Desde entonces, Bosberg ha navegado por vías legales con los hombres de El Salvador, emitiendo un fallo en diciembre que la administración Trump les negó el debido proceso.
No está claro cuántos de los hombres aceptarán realmente la oferta y regresarán a los Estados Unidos, y Bosberg señaló que los no ciudadanos serán «detenidos a su llegada» de regreso a los Estados Unidos.
De manera similar al fallo de Bosberg, otro juez federal ordenó este mes a la administración Trump pagar el regreso de tres familias de inmigrantes que el juez dictaminó que ICE había deportado ilegalmente según el acuerdo de libertad condicional humanitaria de 2023.
La subsecretaria del DHS, Tricia McLaughlin, dijo a Fox News Digital el jueves en respuesta al fallo que los extranjeros ilegales de El Salvador fueron expulsados bajo la autoridad legal adecuada antes de que se tomaran disparos como el de Bosberg.
«Nada ha cambiado; además de estar ilegalmente en nuestro país, estos extranjeros son terroristas extranjeros designados por el presidente como extranjeros enemigos», dijo McLaughlin a Fox News Digital.
«Fueron removidos bajo la autoridad legal adecuada. Este caso ya no se trata de los hechos o la ley, sino de la cruzada del juez Bosberg para impedir que el presidente Trump cumpla la voluntad del pueblo estadounidense. Los tribunales de apelaciones lo han cerrado repetidamente en este caso».
Bosberg se ha convertido en un objetivo principal para los republicanos en una serie de fallos vinculados a las políticas de la era Trump, incluido el respaldo de la administración Trump en enero a un posible juicio político contra el juez y otros jueces «deshonestos».
Los inmigrantes de El Salvador fueron expulsados en virtud de la Ley de Enemigos Extranjeros, una ley de inmigración de tiempos de guerra de 1798 que la administración Trump exigió para deportar a pandilleros violentos asociados con organizaciones criminales, como el Tren de Aragua (TDA).

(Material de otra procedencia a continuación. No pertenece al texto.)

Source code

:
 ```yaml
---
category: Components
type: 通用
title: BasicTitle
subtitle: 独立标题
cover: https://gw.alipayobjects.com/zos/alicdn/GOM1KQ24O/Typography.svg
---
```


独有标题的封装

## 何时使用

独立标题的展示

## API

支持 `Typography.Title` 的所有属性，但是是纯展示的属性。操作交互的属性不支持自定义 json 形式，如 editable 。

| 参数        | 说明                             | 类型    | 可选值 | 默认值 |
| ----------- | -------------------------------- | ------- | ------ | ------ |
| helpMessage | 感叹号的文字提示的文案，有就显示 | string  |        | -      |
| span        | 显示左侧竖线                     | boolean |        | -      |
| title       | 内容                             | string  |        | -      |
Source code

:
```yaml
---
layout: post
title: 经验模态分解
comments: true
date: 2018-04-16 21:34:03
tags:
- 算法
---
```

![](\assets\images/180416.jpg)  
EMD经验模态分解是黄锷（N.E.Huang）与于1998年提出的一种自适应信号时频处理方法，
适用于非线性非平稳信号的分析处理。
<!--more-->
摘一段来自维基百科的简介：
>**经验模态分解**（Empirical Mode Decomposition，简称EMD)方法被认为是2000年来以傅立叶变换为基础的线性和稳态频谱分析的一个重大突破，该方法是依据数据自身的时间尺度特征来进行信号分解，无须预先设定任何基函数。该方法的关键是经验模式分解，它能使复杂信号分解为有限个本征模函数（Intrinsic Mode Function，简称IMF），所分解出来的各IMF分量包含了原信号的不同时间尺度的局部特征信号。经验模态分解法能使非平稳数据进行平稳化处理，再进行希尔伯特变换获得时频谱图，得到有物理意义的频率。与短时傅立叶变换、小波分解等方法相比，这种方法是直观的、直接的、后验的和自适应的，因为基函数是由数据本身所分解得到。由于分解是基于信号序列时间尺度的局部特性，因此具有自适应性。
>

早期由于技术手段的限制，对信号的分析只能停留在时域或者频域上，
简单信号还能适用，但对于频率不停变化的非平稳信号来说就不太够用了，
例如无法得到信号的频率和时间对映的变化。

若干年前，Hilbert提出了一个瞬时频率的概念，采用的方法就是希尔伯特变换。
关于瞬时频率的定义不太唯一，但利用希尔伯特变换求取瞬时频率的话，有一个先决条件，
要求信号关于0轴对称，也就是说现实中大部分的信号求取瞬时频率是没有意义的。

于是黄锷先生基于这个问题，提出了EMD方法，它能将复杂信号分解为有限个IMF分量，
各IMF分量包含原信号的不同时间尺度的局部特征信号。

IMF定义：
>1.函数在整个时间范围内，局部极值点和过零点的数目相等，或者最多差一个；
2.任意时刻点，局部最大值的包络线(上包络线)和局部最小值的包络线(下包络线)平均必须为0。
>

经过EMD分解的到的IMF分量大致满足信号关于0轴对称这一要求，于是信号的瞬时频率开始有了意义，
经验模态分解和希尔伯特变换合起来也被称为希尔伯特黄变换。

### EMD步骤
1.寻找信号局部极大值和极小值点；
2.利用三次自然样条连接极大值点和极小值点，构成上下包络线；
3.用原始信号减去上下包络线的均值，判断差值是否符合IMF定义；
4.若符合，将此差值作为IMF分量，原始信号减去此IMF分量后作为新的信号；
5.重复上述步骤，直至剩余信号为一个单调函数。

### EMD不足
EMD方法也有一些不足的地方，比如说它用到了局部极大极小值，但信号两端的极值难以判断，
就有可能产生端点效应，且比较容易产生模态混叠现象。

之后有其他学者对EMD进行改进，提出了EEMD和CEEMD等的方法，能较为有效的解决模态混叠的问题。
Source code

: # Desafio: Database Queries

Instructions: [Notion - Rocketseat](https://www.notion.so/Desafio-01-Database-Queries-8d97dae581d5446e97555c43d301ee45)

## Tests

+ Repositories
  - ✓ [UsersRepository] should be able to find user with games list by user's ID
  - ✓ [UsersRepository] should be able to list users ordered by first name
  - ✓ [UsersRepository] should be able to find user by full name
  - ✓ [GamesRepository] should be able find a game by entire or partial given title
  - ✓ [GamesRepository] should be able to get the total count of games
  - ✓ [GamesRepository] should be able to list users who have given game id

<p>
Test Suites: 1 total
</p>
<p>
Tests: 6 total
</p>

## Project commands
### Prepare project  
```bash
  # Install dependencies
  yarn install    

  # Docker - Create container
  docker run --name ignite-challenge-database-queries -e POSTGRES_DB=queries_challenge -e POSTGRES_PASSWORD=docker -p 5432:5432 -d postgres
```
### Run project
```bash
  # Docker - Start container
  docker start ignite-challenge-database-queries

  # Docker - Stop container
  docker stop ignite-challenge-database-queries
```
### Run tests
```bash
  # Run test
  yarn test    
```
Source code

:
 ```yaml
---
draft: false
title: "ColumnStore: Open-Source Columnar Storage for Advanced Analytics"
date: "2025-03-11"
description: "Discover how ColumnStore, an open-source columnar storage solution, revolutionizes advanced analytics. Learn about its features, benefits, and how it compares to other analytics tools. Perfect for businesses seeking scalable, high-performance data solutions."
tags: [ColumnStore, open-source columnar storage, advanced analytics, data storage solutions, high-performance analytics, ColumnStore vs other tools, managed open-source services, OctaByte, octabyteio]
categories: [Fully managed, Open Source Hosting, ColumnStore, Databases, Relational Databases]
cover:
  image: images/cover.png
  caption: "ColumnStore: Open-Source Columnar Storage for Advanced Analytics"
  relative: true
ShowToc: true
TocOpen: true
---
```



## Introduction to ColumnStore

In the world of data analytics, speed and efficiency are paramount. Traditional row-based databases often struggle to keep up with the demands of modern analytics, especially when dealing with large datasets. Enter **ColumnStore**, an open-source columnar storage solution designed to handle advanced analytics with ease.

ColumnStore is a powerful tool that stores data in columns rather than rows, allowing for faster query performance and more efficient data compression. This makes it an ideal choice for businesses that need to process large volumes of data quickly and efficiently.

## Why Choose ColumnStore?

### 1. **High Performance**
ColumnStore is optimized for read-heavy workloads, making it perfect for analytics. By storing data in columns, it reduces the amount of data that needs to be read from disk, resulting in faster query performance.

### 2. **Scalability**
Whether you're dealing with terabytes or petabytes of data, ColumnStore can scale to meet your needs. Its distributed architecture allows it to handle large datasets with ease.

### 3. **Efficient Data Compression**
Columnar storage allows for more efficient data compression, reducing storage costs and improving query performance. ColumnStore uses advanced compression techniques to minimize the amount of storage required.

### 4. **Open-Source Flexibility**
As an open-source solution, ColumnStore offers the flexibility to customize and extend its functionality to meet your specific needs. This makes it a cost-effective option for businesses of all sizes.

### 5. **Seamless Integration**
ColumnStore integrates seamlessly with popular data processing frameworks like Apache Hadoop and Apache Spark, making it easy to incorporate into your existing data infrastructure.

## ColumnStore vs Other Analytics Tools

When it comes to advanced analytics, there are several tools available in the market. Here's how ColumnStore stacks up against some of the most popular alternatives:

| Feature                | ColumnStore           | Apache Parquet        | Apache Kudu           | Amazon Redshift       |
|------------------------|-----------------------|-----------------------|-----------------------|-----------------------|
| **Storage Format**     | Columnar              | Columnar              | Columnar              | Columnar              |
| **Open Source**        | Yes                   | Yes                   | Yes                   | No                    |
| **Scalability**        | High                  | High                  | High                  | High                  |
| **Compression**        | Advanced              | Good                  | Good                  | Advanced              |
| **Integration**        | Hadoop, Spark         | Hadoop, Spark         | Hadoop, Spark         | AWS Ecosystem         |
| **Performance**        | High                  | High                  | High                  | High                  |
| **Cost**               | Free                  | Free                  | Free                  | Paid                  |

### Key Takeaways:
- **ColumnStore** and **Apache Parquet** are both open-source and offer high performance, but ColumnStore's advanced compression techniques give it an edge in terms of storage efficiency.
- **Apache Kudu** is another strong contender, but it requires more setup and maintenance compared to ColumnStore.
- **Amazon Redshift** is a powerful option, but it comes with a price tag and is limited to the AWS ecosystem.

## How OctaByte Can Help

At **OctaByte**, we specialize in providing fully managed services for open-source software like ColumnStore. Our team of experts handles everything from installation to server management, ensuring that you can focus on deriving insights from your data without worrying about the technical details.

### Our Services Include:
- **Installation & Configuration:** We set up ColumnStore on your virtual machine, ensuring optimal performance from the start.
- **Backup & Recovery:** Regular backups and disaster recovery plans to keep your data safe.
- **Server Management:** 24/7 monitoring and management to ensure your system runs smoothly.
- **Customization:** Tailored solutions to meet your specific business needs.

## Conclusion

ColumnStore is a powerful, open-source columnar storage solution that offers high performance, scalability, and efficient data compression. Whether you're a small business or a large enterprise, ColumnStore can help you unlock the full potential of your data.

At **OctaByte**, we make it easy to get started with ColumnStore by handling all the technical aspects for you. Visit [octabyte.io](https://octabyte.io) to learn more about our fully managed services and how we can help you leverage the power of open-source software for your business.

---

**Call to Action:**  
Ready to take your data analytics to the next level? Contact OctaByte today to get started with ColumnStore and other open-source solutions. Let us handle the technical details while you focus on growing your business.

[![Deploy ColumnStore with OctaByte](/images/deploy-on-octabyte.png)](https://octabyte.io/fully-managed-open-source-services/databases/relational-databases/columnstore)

TdA, junto con MS-13, fue designada organización terrorista extranjera por el Departamento de Estado de la administración Trump en febrero de 2025.
El gobierno ha descrito a los deportados en prisiones notoriamente seguras de El Salvador como «salvajes violentos» y terroristas que representan una amenaza para la seguridad de Estados Unidos.
Un análisis retrospectivo 238 inmigrantes El Texas Tribune informó en mayo de 2025 que había seis cargos de intento de asesinato, agresión, robo a mano armada, posesión de arma de fuego o agresión doméstica en Estados Unidos.
Otros treinta y dos deportados fueron condenados por delitos en Estados Unidos, la mayoría de los cuales no fueron violentos, según el medio.
El DHS dice que los deportados etiquetados como «no criminales» por los medios son «terroristas, violadores de derechos humanos, pandilleros y más; simplemente no tienen antecedentes penales en Estados Unidos».